Charles concludes his process of maturation when he returns to Brideshead while working as a captain in the military. After going through so much with the Marchmaims, his wife, painting, and the war Charles has gained much wisdom in life. Charles Ryder feels as if he has gone through it all and seen all he needs to see to know who he is. In his own words he states, “Here at the ago of thirty-nine I began to be old” (5). Charles is finding himself in a slightly depressed state because he has no more loves in life. Living has become a routine. At this point when he needs it most, fate brings him back to Brideshead. This return is substantial because Mr. Ryder is returning to a place that played a huge role in shaping who he is today. The majority of the novel is of Charles’s memories of time when Brideshead was an important part of his life. Much of his transformation occurred at Brideshead, and Charles realizes the significance of this return. His life was shaped by events relating to Brideshead and the revisiting it brings back memories and keeps Charles remembering the past. Soon after his return to Brideshead a fellow officer noted to Charles, “You’re looking unusually cheerful to-day” (351). Charles is remembering the times he spent at Brideshead, and is returning to a place he will never forget. The return to Brideshead finishes the process of transformation for Charles, because he now knows who he is and how he became that way.
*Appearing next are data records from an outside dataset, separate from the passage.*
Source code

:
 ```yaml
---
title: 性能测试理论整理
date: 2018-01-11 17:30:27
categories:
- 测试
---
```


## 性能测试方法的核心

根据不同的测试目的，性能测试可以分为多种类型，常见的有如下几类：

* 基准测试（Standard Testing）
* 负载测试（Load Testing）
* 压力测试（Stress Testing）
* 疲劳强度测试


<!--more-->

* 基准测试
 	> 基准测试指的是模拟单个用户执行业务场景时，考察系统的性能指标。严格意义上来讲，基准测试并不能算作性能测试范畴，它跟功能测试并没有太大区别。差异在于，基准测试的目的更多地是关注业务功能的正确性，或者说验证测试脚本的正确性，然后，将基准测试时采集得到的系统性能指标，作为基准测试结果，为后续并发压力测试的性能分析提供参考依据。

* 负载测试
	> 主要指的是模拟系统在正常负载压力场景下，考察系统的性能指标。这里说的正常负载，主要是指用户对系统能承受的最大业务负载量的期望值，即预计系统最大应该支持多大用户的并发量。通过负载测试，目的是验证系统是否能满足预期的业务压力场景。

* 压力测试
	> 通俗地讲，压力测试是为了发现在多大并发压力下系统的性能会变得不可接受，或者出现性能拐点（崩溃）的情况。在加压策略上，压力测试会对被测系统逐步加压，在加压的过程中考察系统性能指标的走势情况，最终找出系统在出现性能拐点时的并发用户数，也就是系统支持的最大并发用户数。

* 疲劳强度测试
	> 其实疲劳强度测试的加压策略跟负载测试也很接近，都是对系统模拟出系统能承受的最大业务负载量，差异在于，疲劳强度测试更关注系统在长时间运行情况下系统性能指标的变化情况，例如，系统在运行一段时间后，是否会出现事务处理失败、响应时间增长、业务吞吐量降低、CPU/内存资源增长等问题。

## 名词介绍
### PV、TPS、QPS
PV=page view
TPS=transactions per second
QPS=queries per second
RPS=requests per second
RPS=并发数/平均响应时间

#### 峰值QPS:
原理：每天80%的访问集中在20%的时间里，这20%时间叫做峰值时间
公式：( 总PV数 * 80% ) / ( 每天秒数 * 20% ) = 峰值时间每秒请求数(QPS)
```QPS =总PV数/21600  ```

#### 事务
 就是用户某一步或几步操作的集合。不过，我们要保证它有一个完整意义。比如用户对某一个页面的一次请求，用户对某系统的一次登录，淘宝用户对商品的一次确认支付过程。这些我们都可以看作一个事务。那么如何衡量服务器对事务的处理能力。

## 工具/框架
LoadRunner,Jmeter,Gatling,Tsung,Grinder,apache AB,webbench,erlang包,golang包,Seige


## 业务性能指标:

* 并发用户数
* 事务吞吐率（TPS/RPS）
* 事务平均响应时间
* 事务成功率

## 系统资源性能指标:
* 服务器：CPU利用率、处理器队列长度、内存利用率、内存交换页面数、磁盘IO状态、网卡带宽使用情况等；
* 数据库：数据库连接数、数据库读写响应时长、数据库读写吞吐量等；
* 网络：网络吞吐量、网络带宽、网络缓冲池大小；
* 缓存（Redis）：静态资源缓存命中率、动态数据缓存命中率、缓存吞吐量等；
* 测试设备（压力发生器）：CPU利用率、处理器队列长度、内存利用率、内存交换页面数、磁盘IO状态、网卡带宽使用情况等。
As Charles progresses through life, he endures the model process of separation, initiation and return. He tackles much in life and learns from times gone by, enabling him to better understand himself and others. The more Charles travels through life, the more wisdom he gains, but he never leaves the past behind him. The archetypal transformation includes a return. Charles’s return is symbolic and literal when he returns to Brideshead and reflects upon his yesteryear. Finally, at the age of 39, he completes his journey to understanding his life and the lives of people close to him. Charles has reached his point of self-satisfaction, just as we all hope to do someday in life.